*Data records*.
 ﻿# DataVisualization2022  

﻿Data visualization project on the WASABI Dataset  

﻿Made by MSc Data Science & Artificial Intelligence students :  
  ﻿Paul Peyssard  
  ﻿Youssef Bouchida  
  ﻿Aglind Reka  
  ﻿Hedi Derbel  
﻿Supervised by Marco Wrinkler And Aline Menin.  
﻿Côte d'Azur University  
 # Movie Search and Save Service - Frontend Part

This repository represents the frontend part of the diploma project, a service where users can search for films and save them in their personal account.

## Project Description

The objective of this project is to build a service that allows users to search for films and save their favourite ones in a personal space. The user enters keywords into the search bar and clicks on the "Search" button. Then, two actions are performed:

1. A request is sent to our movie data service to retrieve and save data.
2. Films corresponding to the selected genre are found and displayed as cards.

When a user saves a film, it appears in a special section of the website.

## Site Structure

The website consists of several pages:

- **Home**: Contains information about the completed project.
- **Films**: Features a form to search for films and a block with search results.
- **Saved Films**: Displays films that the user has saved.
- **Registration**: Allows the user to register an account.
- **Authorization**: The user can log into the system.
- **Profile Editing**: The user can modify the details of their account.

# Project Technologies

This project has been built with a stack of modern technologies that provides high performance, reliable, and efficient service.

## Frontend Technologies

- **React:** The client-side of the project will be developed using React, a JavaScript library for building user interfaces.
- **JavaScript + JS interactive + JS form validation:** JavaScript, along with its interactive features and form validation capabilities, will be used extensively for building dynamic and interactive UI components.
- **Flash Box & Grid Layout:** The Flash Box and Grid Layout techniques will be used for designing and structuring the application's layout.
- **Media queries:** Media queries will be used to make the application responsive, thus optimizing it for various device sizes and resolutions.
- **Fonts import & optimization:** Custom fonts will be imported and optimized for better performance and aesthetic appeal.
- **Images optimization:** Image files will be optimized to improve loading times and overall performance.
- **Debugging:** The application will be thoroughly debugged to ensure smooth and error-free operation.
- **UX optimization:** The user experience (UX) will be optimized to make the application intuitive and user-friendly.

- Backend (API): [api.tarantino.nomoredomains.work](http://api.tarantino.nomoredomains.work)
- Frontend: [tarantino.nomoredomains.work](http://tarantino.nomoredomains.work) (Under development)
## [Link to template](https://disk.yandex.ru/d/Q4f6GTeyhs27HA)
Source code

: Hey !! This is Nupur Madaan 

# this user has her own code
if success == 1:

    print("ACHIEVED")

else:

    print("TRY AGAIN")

==

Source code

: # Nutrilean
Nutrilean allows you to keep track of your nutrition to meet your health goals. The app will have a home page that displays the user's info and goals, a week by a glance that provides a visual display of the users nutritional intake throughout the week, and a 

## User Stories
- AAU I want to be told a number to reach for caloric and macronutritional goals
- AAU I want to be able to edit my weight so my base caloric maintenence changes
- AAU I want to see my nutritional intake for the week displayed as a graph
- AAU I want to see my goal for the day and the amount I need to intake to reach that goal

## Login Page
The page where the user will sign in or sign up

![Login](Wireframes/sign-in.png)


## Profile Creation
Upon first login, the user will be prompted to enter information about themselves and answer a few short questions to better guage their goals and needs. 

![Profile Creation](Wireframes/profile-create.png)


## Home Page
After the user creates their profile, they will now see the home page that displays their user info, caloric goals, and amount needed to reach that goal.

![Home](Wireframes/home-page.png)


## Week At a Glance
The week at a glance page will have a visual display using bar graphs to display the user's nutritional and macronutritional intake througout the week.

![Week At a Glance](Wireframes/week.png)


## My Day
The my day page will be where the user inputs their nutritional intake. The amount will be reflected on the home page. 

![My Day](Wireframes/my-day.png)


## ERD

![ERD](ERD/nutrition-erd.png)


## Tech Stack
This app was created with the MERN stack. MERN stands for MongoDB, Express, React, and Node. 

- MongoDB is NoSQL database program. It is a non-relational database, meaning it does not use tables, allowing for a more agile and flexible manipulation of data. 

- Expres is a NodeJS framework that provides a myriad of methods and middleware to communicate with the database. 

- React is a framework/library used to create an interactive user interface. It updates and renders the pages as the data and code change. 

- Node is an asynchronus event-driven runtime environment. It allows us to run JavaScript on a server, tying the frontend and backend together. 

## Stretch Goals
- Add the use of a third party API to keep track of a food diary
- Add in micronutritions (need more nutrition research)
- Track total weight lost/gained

--

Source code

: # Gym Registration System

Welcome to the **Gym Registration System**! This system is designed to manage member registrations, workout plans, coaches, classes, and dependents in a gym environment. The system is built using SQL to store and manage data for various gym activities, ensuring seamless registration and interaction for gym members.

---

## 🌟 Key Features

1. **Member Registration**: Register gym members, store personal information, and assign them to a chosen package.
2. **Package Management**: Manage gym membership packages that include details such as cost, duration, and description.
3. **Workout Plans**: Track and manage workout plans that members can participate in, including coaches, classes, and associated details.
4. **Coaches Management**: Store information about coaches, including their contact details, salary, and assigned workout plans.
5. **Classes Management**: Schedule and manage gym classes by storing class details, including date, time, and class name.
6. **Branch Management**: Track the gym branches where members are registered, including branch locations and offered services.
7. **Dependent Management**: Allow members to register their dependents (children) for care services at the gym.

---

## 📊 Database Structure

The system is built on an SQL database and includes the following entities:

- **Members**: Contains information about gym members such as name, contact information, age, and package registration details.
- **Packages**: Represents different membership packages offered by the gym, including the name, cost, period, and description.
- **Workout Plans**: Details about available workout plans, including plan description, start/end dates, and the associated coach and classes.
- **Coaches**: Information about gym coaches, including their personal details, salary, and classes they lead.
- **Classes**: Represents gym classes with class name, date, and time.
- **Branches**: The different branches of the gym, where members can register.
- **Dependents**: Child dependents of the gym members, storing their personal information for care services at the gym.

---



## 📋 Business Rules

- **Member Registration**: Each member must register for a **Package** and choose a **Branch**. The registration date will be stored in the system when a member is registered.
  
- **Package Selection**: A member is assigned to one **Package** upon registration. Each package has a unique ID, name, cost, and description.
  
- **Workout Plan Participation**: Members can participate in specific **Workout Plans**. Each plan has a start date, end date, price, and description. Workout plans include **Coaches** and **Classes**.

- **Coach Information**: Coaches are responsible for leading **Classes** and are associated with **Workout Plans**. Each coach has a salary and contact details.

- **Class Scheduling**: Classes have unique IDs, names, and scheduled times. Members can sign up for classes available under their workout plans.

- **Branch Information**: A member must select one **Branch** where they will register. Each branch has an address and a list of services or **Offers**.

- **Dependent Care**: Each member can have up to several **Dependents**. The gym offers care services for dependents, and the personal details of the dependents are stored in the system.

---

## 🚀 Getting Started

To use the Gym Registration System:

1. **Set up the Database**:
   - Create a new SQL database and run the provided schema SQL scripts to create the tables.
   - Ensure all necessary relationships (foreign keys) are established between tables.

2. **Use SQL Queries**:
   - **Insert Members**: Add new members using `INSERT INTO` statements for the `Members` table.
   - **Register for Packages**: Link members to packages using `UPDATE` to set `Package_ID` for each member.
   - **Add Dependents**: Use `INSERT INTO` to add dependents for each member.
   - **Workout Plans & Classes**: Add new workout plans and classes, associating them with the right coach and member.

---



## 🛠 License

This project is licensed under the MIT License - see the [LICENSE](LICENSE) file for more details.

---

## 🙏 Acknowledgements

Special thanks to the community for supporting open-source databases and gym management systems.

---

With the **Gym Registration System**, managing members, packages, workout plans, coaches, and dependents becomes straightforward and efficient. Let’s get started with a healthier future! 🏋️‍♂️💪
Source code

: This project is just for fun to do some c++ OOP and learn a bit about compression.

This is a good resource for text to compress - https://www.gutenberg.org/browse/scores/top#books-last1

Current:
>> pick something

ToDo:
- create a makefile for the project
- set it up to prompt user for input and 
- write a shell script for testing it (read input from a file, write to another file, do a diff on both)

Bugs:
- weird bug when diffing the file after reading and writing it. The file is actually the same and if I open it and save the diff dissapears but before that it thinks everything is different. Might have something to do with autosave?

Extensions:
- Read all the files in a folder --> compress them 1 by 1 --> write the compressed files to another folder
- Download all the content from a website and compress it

*Task to complete*. Gather each line of the records holding the string "website".

*Response to this exercise*.
When a user saves a film, it appears in a special section of the website.
The website consists of several pages:
- Download all the content from a website and compress it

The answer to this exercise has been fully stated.